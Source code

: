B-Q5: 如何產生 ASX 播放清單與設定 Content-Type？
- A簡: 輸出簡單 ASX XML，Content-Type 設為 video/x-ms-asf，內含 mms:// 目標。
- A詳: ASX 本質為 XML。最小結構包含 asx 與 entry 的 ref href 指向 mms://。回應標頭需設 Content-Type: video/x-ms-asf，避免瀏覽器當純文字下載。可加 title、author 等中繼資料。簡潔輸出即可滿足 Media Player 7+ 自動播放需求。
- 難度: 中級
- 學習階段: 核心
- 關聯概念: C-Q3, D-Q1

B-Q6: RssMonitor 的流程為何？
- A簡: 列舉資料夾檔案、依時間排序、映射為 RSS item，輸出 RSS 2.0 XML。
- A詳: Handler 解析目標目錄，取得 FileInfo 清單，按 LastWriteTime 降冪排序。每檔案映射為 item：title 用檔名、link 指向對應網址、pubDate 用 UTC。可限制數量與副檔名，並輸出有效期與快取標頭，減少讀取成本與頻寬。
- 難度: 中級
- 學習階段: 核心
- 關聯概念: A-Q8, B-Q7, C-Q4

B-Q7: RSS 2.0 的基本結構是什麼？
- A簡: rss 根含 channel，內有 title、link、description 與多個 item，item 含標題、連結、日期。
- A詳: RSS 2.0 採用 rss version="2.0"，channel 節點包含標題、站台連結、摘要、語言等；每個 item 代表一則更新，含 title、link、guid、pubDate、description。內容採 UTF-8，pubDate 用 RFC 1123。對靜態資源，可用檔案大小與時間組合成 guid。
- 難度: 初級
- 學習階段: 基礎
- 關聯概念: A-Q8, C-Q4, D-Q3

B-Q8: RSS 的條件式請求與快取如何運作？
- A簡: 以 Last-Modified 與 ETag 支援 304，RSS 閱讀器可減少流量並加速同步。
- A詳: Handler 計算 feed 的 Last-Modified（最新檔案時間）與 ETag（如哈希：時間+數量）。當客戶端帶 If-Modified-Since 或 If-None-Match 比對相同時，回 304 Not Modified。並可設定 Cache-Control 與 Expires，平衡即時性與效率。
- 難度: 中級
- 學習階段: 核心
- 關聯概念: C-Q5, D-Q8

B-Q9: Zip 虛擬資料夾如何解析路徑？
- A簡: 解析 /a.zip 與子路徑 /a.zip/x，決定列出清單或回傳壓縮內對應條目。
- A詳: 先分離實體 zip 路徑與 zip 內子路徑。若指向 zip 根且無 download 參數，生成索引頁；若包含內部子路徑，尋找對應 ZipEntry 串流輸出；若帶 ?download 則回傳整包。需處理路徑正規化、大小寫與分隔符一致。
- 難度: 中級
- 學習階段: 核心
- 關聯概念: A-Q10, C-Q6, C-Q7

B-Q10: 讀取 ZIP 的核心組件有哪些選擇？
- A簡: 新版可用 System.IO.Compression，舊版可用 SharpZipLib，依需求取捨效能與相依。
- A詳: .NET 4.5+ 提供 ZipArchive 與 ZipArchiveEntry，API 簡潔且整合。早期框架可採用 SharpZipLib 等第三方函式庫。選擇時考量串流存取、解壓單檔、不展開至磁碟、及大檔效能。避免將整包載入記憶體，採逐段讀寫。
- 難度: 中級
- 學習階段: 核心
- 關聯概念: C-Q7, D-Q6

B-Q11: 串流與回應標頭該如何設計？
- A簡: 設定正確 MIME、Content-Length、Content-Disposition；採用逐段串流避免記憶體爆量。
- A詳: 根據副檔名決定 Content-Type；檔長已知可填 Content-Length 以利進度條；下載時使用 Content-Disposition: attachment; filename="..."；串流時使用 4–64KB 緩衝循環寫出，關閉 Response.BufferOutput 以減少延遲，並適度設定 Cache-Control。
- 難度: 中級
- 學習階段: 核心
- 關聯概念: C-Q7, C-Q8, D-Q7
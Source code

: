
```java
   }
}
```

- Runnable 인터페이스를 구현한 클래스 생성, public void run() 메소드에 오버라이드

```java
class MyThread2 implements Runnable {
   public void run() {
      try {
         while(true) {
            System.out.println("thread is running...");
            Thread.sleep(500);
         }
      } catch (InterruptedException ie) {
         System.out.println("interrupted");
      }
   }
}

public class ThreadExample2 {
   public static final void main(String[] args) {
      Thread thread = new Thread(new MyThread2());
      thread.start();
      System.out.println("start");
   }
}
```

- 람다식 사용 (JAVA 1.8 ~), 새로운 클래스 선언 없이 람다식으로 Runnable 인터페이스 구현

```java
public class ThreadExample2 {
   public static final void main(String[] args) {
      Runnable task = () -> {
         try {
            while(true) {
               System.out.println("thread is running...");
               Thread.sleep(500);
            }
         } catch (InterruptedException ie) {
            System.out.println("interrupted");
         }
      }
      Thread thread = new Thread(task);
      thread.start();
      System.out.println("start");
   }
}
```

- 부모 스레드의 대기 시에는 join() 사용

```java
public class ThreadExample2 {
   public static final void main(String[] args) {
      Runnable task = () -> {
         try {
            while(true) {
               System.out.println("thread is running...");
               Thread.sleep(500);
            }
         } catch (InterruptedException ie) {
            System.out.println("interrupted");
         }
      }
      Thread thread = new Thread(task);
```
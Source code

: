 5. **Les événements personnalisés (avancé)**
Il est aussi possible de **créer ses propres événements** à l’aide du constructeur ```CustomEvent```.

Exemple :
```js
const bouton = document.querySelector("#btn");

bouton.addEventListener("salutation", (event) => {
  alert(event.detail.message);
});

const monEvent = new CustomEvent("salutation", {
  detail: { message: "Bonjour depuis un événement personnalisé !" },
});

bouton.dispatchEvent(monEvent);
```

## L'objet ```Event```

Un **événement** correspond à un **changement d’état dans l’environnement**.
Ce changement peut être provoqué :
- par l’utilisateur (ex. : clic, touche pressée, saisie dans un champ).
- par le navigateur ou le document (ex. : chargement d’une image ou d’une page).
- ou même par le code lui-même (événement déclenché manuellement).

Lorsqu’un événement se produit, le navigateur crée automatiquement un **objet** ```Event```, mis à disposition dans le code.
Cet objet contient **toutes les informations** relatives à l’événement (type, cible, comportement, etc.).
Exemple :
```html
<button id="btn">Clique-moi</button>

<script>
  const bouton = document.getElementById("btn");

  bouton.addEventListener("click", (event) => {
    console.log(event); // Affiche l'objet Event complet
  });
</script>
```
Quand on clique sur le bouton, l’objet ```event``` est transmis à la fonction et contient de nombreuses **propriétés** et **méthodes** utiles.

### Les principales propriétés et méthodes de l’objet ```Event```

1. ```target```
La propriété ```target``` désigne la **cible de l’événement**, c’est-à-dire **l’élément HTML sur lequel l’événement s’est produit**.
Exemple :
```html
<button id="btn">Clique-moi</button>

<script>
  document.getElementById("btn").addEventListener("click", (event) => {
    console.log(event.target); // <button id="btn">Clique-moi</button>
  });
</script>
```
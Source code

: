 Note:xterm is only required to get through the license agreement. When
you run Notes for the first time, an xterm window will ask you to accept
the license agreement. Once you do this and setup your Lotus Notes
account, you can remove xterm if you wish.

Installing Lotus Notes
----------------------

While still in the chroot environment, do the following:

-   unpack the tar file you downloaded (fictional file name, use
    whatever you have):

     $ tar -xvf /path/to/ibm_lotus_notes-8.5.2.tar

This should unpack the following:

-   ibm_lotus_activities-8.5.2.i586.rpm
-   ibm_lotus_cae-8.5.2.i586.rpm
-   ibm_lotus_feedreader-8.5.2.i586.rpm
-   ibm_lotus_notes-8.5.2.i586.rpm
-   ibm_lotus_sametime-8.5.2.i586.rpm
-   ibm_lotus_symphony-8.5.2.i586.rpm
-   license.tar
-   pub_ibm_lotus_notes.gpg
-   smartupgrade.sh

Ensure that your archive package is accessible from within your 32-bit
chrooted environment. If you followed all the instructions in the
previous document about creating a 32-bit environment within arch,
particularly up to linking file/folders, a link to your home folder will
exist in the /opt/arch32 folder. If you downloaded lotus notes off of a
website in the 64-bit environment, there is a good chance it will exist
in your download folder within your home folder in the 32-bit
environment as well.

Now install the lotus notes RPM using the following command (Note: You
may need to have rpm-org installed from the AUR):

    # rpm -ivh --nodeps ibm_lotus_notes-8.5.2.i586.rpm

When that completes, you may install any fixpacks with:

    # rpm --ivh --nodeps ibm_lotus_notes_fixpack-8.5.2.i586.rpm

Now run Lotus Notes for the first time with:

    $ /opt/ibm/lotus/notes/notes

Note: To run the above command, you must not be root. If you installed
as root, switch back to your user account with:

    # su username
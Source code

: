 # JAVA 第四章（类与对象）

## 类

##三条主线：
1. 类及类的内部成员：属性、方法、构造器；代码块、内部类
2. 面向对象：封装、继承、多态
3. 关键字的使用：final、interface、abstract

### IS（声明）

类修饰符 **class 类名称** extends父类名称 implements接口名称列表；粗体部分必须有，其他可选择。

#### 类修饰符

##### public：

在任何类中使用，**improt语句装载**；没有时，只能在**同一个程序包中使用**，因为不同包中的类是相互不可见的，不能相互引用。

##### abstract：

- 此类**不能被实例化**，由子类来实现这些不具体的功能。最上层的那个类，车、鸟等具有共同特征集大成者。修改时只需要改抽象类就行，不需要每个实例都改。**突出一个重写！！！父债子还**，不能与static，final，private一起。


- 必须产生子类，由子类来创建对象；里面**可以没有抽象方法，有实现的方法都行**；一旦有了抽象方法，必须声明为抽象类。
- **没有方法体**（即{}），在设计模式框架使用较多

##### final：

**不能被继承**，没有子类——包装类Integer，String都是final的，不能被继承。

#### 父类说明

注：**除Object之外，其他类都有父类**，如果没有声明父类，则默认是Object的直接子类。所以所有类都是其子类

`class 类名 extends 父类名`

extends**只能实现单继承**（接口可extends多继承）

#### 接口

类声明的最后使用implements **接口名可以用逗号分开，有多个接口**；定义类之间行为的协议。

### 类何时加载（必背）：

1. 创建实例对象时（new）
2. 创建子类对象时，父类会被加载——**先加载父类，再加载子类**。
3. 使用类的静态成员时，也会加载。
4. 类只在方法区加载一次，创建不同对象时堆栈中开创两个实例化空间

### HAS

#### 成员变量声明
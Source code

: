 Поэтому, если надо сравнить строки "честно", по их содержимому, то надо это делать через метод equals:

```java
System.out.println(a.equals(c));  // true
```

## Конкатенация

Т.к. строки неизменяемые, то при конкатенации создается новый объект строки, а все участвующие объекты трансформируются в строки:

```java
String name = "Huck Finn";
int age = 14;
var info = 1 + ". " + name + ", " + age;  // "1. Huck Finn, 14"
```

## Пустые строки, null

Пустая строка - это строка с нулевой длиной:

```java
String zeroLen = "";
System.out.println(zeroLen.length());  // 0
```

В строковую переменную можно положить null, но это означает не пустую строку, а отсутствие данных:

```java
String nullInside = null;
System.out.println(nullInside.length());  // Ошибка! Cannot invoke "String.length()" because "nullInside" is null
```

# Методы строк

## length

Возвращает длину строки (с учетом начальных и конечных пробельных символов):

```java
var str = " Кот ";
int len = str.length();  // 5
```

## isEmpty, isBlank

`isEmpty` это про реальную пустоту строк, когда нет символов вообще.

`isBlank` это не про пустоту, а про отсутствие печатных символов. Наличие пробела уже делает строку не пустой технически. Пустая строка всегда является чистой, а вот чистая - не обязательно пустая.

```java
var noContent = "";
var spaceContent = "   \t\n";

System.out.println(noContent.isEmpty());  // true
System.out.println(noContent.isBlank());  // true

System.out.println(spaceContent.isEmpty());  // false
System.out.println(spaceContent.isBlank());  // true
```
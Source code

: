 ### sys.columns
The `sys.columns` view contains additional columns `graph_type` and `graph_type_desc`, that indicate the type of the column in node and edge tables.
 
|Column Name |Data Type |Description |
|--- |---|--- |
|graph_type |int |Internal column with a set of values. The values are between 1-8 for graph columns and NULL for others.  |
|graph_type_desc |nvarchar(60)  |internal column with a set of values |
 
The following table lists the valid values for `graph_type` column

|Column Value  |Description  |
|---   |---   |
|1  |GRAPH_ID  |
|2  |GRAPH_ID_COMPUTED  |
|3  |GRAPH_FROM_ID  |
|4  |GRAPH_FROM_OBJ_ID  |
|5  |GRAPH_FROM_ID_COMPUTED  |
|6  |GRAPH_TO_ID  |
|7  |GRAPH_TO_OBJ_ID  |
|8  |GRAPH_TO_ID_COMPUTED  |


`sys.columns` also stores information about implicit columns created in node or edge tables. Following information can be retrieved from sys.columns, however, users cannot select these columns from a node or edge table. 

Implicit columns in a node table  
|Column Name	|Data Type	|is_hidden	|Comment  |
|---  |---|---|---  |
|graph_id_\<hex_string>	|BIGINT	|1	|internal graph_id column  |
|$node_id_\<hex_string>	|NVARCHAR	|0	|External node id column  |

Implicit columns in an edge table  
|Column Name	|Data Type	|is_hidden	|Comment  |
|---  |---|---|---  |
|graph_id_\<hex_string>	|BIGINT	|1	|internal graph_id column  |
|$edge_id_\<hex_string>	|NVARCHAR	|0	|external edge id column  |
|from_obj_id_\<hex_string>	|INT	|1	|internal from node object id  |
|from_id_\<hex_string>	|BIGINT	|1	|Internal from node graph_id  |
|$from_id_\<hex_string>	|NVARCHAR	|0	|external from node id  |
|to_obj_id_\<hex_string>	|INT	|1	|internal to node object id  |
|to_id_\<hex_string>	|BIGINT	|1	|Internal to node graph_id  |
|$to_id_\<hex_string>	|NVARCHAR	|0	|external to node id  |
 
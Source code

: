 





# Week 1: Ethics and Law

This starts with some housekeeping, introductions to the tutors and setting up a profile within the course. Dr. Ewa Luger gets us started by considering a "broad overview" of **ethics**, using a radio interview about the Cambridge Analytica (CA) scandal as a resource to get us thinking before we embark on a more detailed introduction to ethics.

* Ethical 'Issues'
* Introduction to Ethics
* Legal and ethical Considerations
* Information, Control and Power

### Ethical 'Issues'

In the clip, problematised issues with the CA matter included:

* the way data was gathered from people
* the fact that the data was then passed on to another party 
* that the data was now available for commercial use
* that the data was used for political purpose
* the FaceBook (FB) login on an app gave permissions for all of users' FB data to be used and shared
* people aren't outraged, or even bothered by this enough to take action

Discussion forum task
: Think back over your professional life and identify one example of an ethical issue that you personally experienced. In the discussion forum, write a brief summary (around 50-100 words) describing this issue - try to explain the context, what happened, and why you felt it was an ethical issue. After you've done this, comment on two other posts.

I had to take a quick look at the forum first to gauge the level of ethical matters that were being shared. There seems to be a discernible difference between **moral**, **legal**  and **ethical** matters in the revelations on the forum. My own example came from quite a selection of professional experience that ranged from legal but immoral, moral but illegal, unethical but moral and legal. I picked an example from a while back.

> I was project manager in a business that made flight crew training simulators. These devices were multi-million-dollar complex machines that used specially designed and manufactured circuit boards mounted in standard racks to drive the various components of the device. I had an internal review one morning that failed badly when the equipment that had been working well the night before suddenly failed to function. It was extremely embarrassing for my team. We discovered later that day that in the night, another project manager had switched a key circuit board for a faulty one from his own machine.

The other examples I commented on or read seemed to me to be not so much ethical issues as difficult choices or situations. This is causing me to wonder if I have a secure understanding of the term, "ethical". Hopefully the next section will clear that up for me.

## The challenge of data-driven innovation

> **WORK TO BE COMPLETED**:
Give the lines again, exactly as they stand, from the beginning of the data through the line with "B-Q11: 串流與回應標頭該如何設計？".

> **RESPONSE**:
Source code

:B-Q5: 如何產生 ASX 播放清單與設定 Content-Type？
- A簡: 輸出簡單 ASX XML，Content-Type 設為 video/x-ms-asf，內含 mms:// 目標。
- A詳: ASX 本質為 XML。最小結構包含 asx 與 entry 的 ref href 指向 mms://。回應標頭需設 Content-Type: video/x-ms-asf，避免瀏覽器當純文字下載。可加 title、author 等中繼資料。簡潔輸出即可滿足 Media Player 7+ 自動播放需求。
- 難度: 中級
- 學習階段: 核心
- 關聯概念: C-Q3, D-Q1

B-Q6: RssMonitor 的流程為何？
- A簡: 列舉資料夾檔案、依時間排序、映射為 RSS item，輸出 RSS 2.0 XML。
- A詳: Handler 解析目標目錄，取得 FileInfo 清單，按 LastWriteTime 降冪排序。每檔案映射為 item：title 用檔名、link 指向對應網址、pubDate 用 UTC。可限制數量與副檔名，並輸出有效期與快取標頭，減少讀取成本與頻寬。
- 難度: 中級
- 學習階段: 核心
- 關聯概念: A-Q8, B-Q7, C-Q4

B-Q7: RSS 2.0 的基本結構是什麼？
- A簡: rss 根含 channel，內有 title、link、description 與多個 item，item 含標題、連結、日期。
- A詳: RSS 2.0 採用 rss version="2.0"，channel 節點包含標題、站台連結、摘要、語言等；每個 item 代表一則更新，含 title、link、guid、pubDate、description。內容採 UTF-8，pubDate 用 RFC 1123。對靜態資源，可用檔案大小與時間組合成 guid。
- 難度: 初級
- 學習階段: 基礎
- 關聯概念: A-Q8, C-Q4, D-Q3

B-Q8: RSS 的條件式請求與快取如何運作？
- A簡: 以 Last-Modified 與 ETag 支援 304，RSS 閱讀器可減少流量並加速同步。
- A詳: Handler 計算 feed 的 Last-Modified（最新檔案時間）與 ETag（如哈希：時間+數量）。當客戶端帶 If-Modified-Since 或 If-None-Match 比對相同時，回 304 Not Modified。並可設定 Cache-Control 與 Expires，平衡即時性與效率。
- 難度: 中級
- 學習階段: 核心
- 關聯概念: C-Q5, D-Q8

B-Q9: Zip 虛擬資料夾如何解析路徑？
- A簡: 解析 /a.zip 與子路徑 /a.zip/x，決定列出清單或回傳壓縮內對應條目。
- A詳: 先分離實體 zip 路徑與 zip 內子路徑。若指向 zip 根且無 download 參數，生成索引頁；若包含內部子路徑，尋找對應 ZipEntry 串流輸出；若帶 ?download 則回傳整包。需處理路徑正規化、大小寫與分隔符一致。
- 難度: 中級
- 學習階段: 核心
- 關聯概念: A-Q10, C-Q6, C-Q7

B-Q10: 讀取 ZIP 的核心組件有哪些選擇？
- A簡: 新版可用 System.IO.Compression，舊版可用 SharpZipLib，依需求取捨效能與相依。
- A詳: .NET 4.5+ 提供 ZipArchive 與 ZipArchiveEntry，API 簡潔且整合。早期框架可採用 SharpZipLib 等第三方函式庫。選擇時考量串流存取、解壓單檔、不展開至磁碟、及大檔效能。避免將整包載入記憶體，採逐段讀寫。
- 難度: 中級
- 學習階段: 核心
- 關聯概念: C-Q7, D-Q6

B-Q11: 串流與回應標頭該如何設計？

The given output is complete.